Assignment: Please return all of the records that follow, exactly as written.

══ Data for analysis ══

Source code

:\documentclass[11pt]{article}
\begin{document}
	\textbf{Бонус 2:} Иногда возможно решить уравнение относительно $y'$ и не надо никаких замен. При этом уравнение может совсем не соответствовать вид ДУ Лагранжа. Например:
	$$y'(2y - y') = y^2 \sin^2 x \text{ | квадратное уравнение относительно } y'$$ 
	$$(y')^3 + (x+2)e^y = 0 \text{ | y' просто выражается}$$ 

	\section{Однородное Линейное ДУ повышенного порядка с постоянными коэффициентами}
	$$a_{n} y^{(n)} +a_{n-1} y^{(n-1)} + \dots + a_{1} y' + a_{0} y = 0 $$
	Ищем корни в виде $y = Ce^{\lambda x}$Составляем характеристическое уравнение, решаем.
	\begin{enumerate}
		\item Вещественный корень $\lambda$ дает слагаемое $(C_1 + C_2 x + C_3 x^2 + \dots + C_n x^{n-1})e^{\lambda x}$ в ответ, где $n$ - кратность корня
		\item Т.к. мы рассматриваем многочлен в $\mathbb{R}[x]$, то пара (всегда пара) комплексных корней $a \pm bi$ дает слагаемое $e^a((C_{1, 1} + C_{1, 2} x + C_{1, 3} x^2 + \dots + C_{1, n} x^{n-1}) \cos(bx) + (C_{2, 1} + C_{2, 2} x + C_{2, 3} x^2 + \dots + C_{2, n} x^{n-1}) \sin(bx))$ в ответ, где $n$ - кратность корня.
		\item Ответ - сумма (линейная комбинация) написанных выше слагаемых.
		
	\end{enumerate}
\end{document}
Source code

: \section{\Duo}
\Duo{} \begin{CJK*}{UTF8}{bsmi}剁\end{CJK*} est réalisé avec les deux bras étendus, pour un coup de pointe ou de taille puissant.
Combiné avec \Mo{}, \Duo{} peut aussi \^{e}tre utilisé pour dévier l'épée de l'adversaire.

═══

Solution for this exercise:
Source code

:\documentclass[11pt]{article}
\begin{document}
	\textbf{Бонус 2:} Иногда возможно решить уравнение относительно $y'$ и не надо никаких замен. При этом уравнение может совсем не соответствовать вид ДУ Лагранжа. Например:
	$$y'(2y - y') = y^2 \sin^2 x \text{ | квадратное уравнение относительно } y'$$ 
	$$(y')^3 + (x+2)e^y = 0 \text{ | y' просто выражается}$$ 

	\section{Однородное Линейное ДУ повышенного порядка с постоянными коэффициентами}
	$$a_{n} y^{(n)} +a_{n-1} y^{(n-1)} + \dots + a_{1} y' + a_{0} y = 0 $$
	Ищем корни в виде $y = Ce^{\lambda x}$Составляем характеристическое уравнение, решаем.
	\begin{enumerate}
		\item Вещественный корень $\lambda$ дает слагаемое $(C_1 + C_2 x + C_3 x^2 + \dots + C_n x^{n-1})e^{\lambda x}$ в ответ, где $n$ - кратность корня
		\item Т.к. мы рассматриваем многочлен в $\mathbb{R}[x]$, то пара (всегда пара) комплексных корней $a \pm bi$ дает слагаемое $e^a((C_{1, 1} + C_{1, 2} x + C_{1, 3} x^2 + \dots + C_{1, n} x^{n-1}) \cos(bx) + (C_{2, 1} + C_{2, 2} x + C_{2, 3} x^2 + \dots + C_{2, n} x^{n-1}) \sin(bx))$ в ответ, где $n$ - кратность корня.
		\item Ответ - сумма (линейная комбинация) написанных выше слагаемых.
		
	\end{enumerate}
\end{document}
Source code

: \section{\Duo}
\Duo{} \begin{CJK*}{UTF8}{bsmi}剁\end{CJK*} est réalisé avec les deux bras étendus, pour un coup de pointe ou de taille puissant.
Combiné avec \Mo{}, \Duo{} peut aussi \^{e}tre utilisé pour dévier l'épée de l'adversaire.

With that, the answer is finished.